Digital technologies offer immense potential for fundamental improvement in schools. However, investment in ICT infrastructure and professional development to improve school education are yet to provide fruitful results. Digital transformation is a complex process that requires large-scale transformative changes that presuppose digital capacity and preparedness. To achieve such changes, all actors within the school’s ecosystem need to share a common vision regarding the integration of ICTs in education and work towards achieving this goal. Our literature review, which synthesized quantitative and qualitative data from a list of meta-analyses and review studies, provided useful insights into the impact of ICTs on different school stakeholders and showed that the impact of digital technologies touches upon many different aspects of school life, which are often overlooked when the focus is on student achievement as the final output of education. Furthermore, the concept of digital technologies is a concept in flux as technologies are not only different among them calling for different uses in the educational practice but they also change through time. Additionally, we opened a forum for discussion regarding the factors that affect a school’s digital capacity and transformation. We hope that our study will inform policy, practice, and research and result in a paradigm shift towards more holistic approaches in impact and assessment studies.

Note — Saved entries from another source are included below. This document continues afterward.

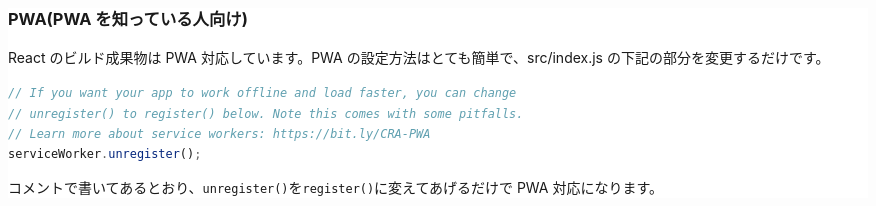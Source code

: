 ### PWA(PWA を知っている人向け)

React のビルド成果物は PWA 対応しています。PWA の設定方法はとても簡単で、src/index.js の下記の部分を変更するだけです。

```javascript
// If you want your app to work offline and load faster, you can change
// unregister() to register() below. Note this comes with some pitfalls.
// Learn more about service workers: https://bit.ly/CRA-PWA
serviceWorker.unregister();
```

コメントで書いてあるとおり、`unregister()`を`register()`に変えてあげるだけで PWA 対応になります。

<credit-footer/>
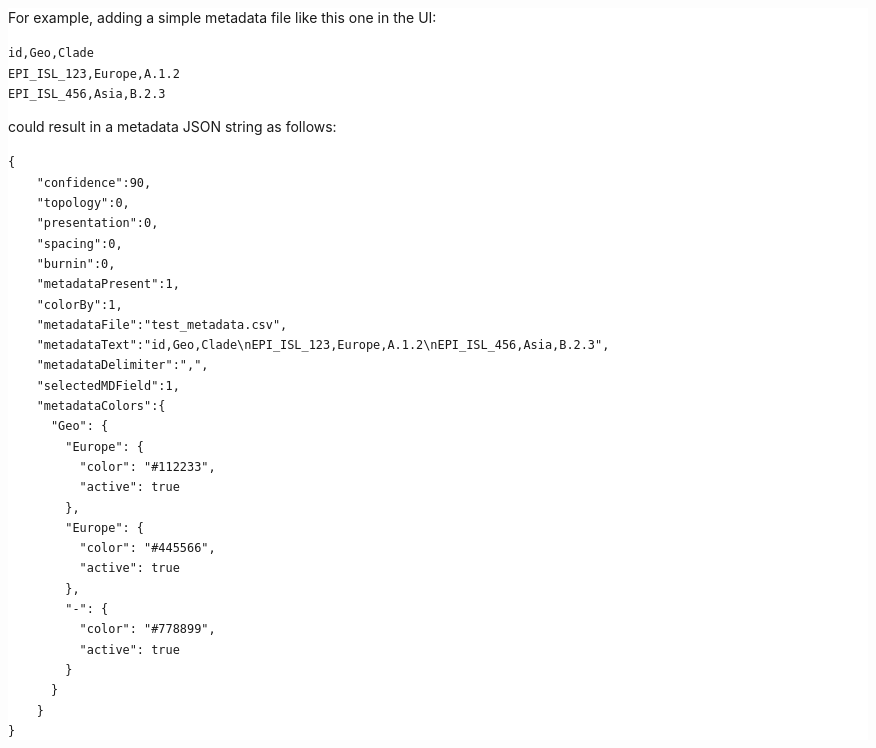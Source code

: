 For example, adding a simple metadata file like this one in the UI:
```
id,Geo,Clade
EPI_ISL_123,Europe,A.1.2
EPI_ISL_456,Asia,B.2.3
```
could result in a metadata JSON string as follows:
```
{
    "confidence":90,
    "topology":0,
    "presentation":0,
    "spacing":0,
    "burnin":0,
    "metadataPresent":1,
    "colorBy":1,
    "metadataFile":"test_metadata.csv",
    "metadataText":"id,Geo,Clade\nEPI_ISL_123,Europe,A.1.2\nEPI_ISL_456,Asia,B.2.3",
    "metadataDelimiter":",",
    "selectedMDField":1,
    "metadataColors":{
      "Geo": {
        "Europe": {
          "color": "#112233",
          "active": true
        },
        "Europe": {
          "color": "#445566",
          "active": true
        },
        "-": {
          "color": "#778899",
          "active": true
        }
      }
    }
}
```
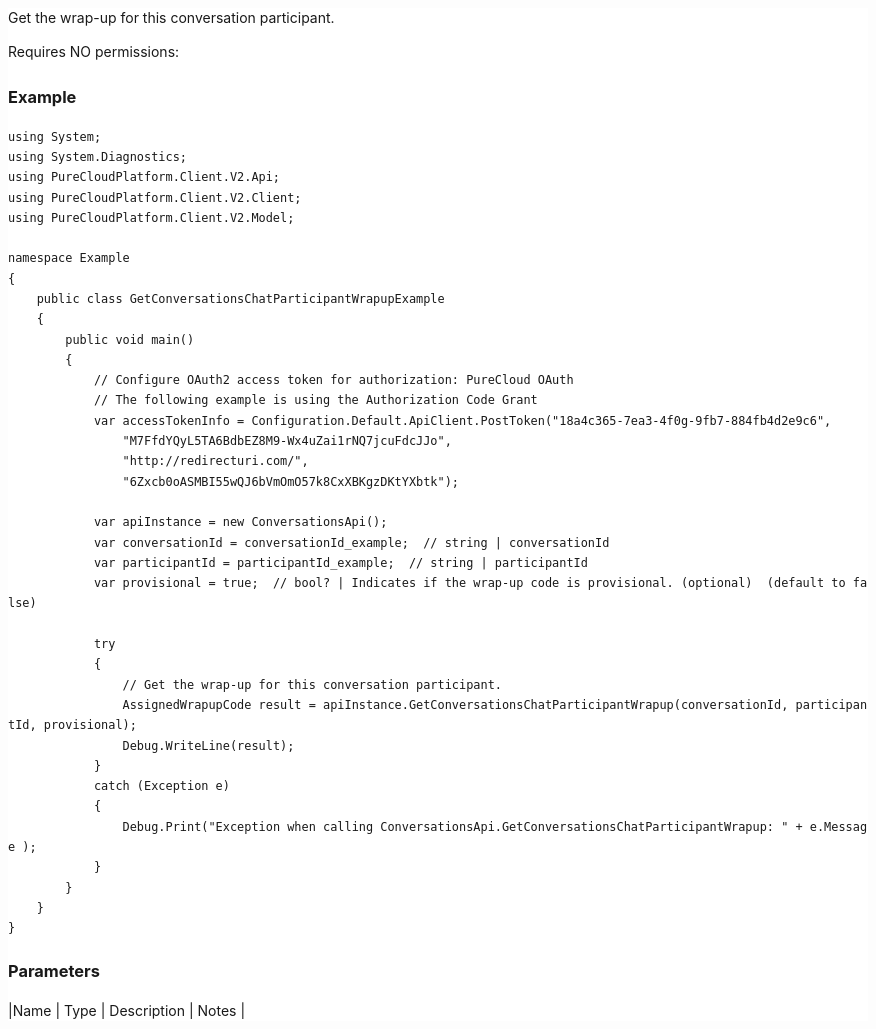 

Get the wrap-up for this conversation participant. 



Requires NO permissions: 


### Example
```{"language":"csharp"}
using System;
using System.Diagnostics;
using PureCloudPlatform.Client.V2.Api;
using PureCloudPlatform.Client.V2.Client;
using PureCloudPlatform.Client.V2.Model;

namespace Example
{
    public class GetConversationsChatParticipantWrapupExample
    {
        public void main()
        { 
            // Configure OAuth2 access token for authorization: PureCloud OAuth
            // The following example is using the Authorization Code Grant
            var accessTokenInfo = Configuration.Default.ApiClient.PostToken("18a4c365-7ea3-4f0g-9fb7-884fb4d2e9c6",
                "M7FfdYQyL5TA6BdbEZ8M9-Wx4uZai1rNQ7jcuFdcJJo",
                "http://redirecturi.com/",
                "6Zxcb0oASMBI55wQJ6bVmOmO57k8CxXBKgzDKtYXbtk");

            var apiInstance = new ConversationsApi();
            var conversationId = conversationId_example;  // string | conversationId
            var participantId = participantId_example;  // string | participantId
            var provisional = true;  // bool? | Indicates if the wrap-up code is provisional. (optional)  (default to false)

            try
            { 
                // Get the wrap-up for this conversation participant. 
                AssignedWrapupCode result = apiInstance.GetConversationsChatParticipantWrapup(conversationId, participantId, provisional);
                Debug.WriteLine(result);
            }
            catch (Exception e)
            {
                Debug.Print("Exception when calling ConversationsApi.GetConversationsChatParticipantWrapup: " + e.Message );
            }
        }
    }
}
```

### Parameters


|Name | Type | Description  | Notes |
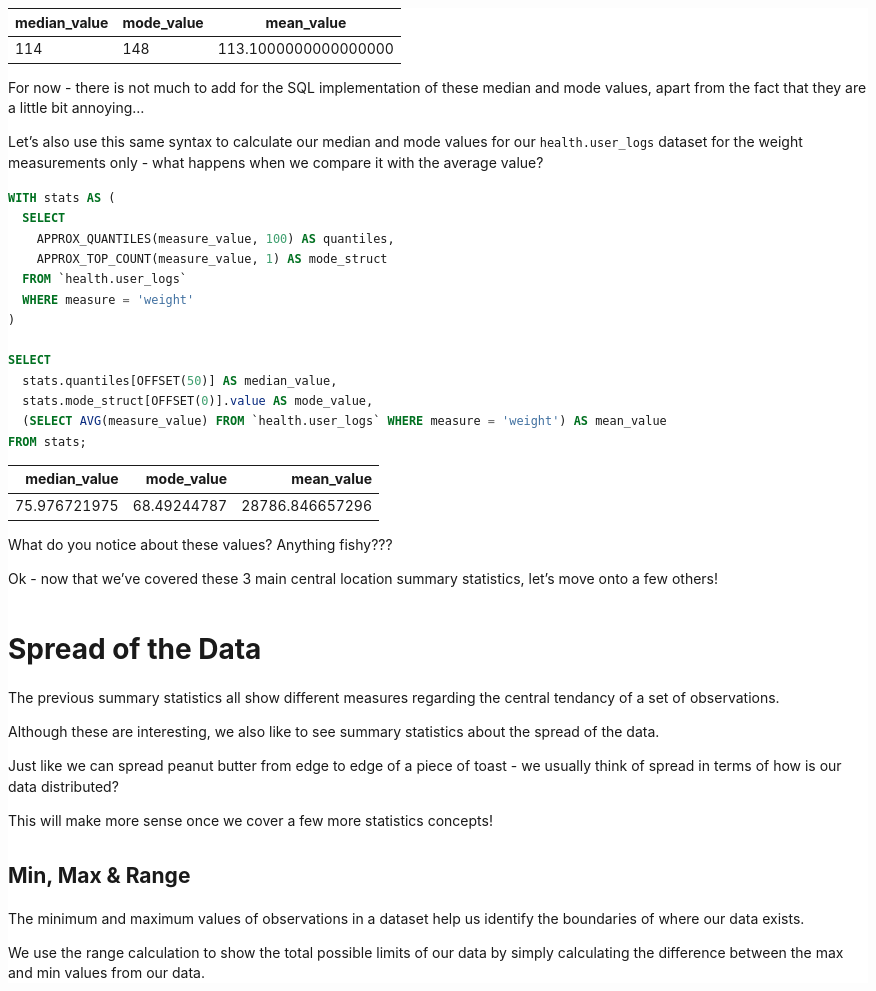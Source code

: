 | median_value | mode_value | mean_value            |
|----------------------|------------|-----------|
|         114 |        148 | 113.1000000000000000  |

For now - there is not much to add for the SQL implementation of these median and mode values, apart from the fact that they are a little bit annoying…

Let’s also use this same syntax to calculate our median and mode values for our `health.user_logs` dataset for the weight measurements only - what happens when we compare it with the average value?

```sql
WITH stats AS (
  SELECT
    APPROX_QUANTILES(measure_value, 100) AS quantiles,
    APPROX_TOP_COUNT(measure_value, 1) AS mode_struct
  FROM `health.user_logs`
  WHERE measure = 'weight'
)

SELECT
  stats.quantiles[OFFSET(50)] AS median_value,
  stats.mode_struct[OFFSET(0)].value AS mode_value,
  (SELECT AVG(measure_value) FROM `health.user_logs` WHERE measure = 'weight') AS mean_value
FROM stats;
```

| median_value  | mode_value  | mean_value       |
|--------------:|------------:|-----------------:|
| 75.976721975  | 68.49244787 | 28786.846657296  |

What do you notice about these values? Anything fishy???

Ok - now that we’ve covered these 3 main central location summary statistics, let’s move onto a few others!

# Spread of the Data

The previous summary statistics all show different measures regarding the central tendancy of a set of observations.

Although these are interesting, we also like to see summary statistics about the spread of the data.

Just like we can spread peanut butter from edge to edge of a piece of toast - we usually think of spread in terms of how is our data distributed?

This will make more sense once we cover a few more statistics concepts!

## Min, Max & Range

The minimum and maximum values of observations in a dataset help us identify the boundaries of where our data exists.

We use the range calculation to show the total possible limits of our data by simply calculating the difference between the max and min values from our data.

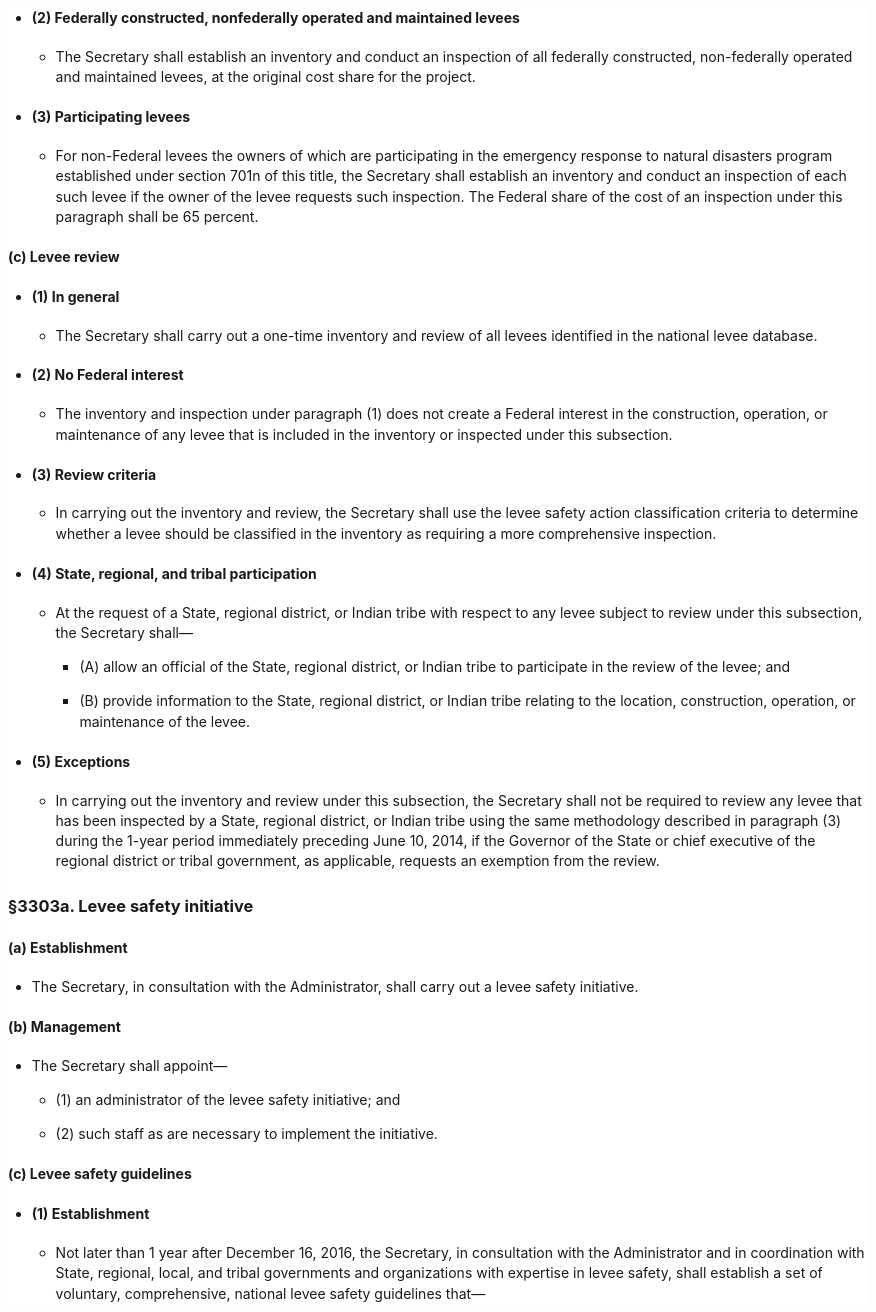 * #### (2) Federally constructed, nonfederally operated and maintained levees
  * The Secretary shall establish an inventory and conduct an inspection of all federally constructed, non-federally operated and maintained levees, at the original cost share for the project.

* #### (3) Participating levees
  * For non-Federal levees the owners of which are participating in the emergency response to natural disasters program established under section 701n of this title, the Secretary shall establish an inventory and conduct an inspection of each such levee if the owner of the levee requests such inspection. The Federal share of the cost of an inspection under this paragraph shall be 65 percent.

#### (c) Levee review
* #### (1) In general
  * The Secretary shall carry out a one-time inventory and review of all levees identified in the national levee database.

* #### (2) No Federal interest
  * The inventory and inspection under paragraph (1) does not create a Federal interest in the construction, operation, or maintenance of any levee that is included in the inventory or inspected under this subsection.

* #### (3) Review criteria
  * In carrying out the inventory and review, the Secretary shall use the levee safety action classification criteria to determine whether a levee should be classified in the inventory as requiring a more comprehensive inspection.

* #### (4) State, regional, and tribal participation
  * At the request of a State, regional district, or Indian tribe with respect to any levee subject to review under this subsection, the Secretary shall—

    * (A) allow an official of the State, regional district, or Indian tribe to participate in the review of the levee; and

    * (B) provide information to the State, regional district, or Indian tribe relating to the location, construction, operation, or maintenance of the levee.

* #### (5) Exceptions
  * In carrying out the inventory and review under this subsection, the Secretary shall not be required to review any levee that has been inspected by a State, regional district, or Indian tribe using the same methodology described in paragraph (3) during the 1-year period immediately preceding June 10, 2014, if the Governor of the State or chief executive of the regional district or tribal government, as applicable, requests an exemption from the review.

### §3303a. Levee safety initiative
#### (a) Establishment
* The Secretary, in consultation with the Administrator, shall carry out a levee safety initiative.

#### (b) Management
* The Secretary shall appoint—

  * (1) an administrator of the levee safety initiative; and

  * (2) such staff as are necessary to implement the initiative.

#### (c) Levee safety guidelines
* #### (1) Establishment
  * Not later than 1 year after December 16, 2016, the Secretary, in consultation with the Administrator and in coordination with State, regional, local, and tribal governments and organizations with expertise in levee safety, shall establish a set of voluntary, comprehensive, national levee safety guidelines that—
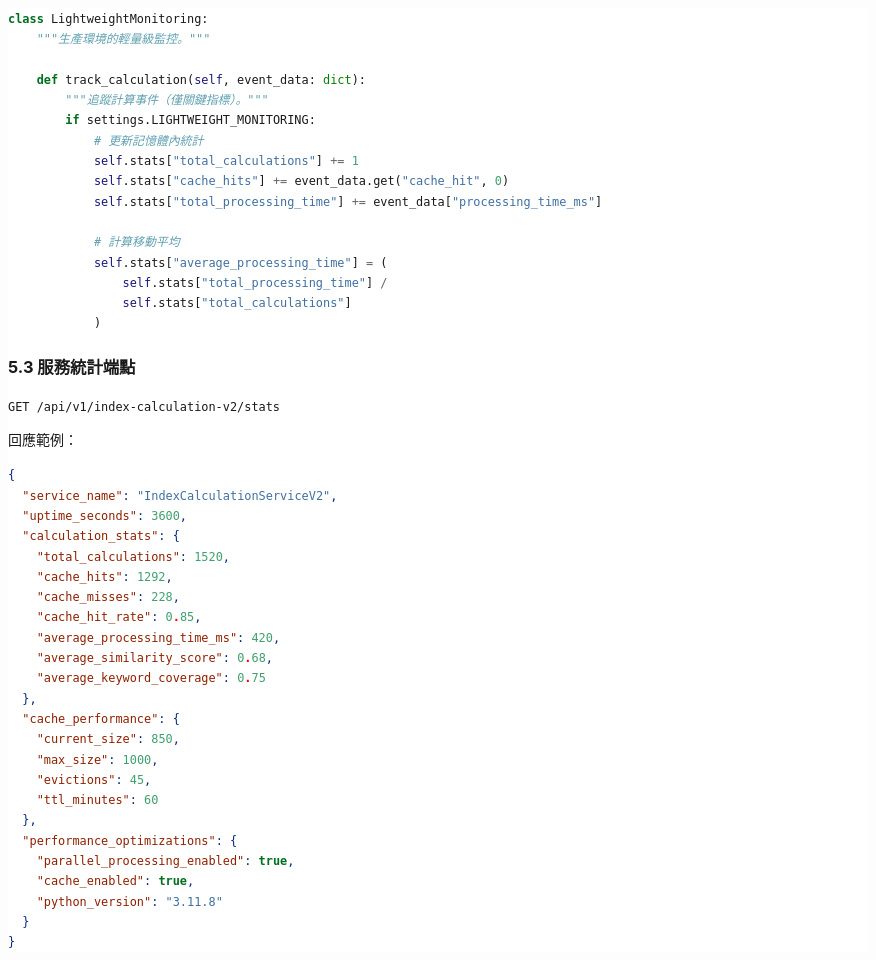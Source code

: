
 ```python
class LightweightMonitoring:
    """生產環境的輕量級監控。"""
    
    def track_calculation(self, event_data: dict):
        """追蹤計算事件（僅關鍵指標）。"""
        if settings.LIGHTWEIGHT_MONITORING:
            # 更新記憶體內統計
            self.stats["total_calculations"] += 1
            self.stats["cache_hits"] += event_data.get("cache_hit", 0)
            self.stats["total_processing_time"] += event_data["processing_time_ms"]
            
            # 計算移動平均
            self.stats["average_processing_time"] = (
                self.stats["total_processing_time"] / 
                self.stats["total_calculations"]
            )
```

### 5.3 服務統計端點

```
GET /api/v1/index-calculation-v2/stats
```

回應範例：
```json
{
  "service_name": "IndexCalculationServiceV2",
  "uptime_seconds": 3600,
  "calculation_stats": {
    "total_calculations": 1520,
    "cache_hits": 1292,
    "cache_misses": 228,
    "cache_hit_rate": 0.85,
    "average_processing_time_ms": 420,
    "average_similarity_score": 0.68,
    "average_keyword_coverage": 0.75
  },
  "cache_performance": {
    "current_size": 850,
    "max_size": 1000,
    "evictions": 45,
    "ttl_minutes": 60
  },
  "performance_optimizations": {
    "parallel_processing_enabled": true,
    "cache_enabled": true,
    "python_version": "3.11.8"
  }
}
```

Study limitations and future directions

We presented a review of the study of digital technologies' impact on education and factors influencing schools’ digital capacity and transformation. The study results were based on a non-systematic literature review grounded on the acquisition of documentation in specific databases. Future studies should investigate more databases to corroborate and enhance our results. Moreover, search queries could be enhanced with key terms that could provide additional insights about the integration of ICTs in education, such as “policies and strategies for ICT integration in education”. Also, the study drew information from meta-analyses and literature reviews to acquire evidence about the effects of ICT integration in schools. Such evidence was mostly based on the general conclusions of the studies. It is worth mentioning that, we located individual studies which showed different, such as negative or neutral results. Thus, further insights are needed about the impact of ICTs on education and the factors influencing the impact. Furthermore, the nature of the studies included in meta-analyses and reviews is different as they are based on different research methodologies and data gathering processes. For instance, in a meta-analysis, the impact among the studies investigated is measured in a particular way, depending on policy or research targets (e.g., results from national examinations, pre-/post-tests). Meanwhile, in literature reviews, qualitative studies offer additional insights and detail based on self-reports and research opinions on several different aspects and stakeholders who could affect and be affected by ICT integration. As a result, it was challenging to draw causal relationships between so many interrelating variables.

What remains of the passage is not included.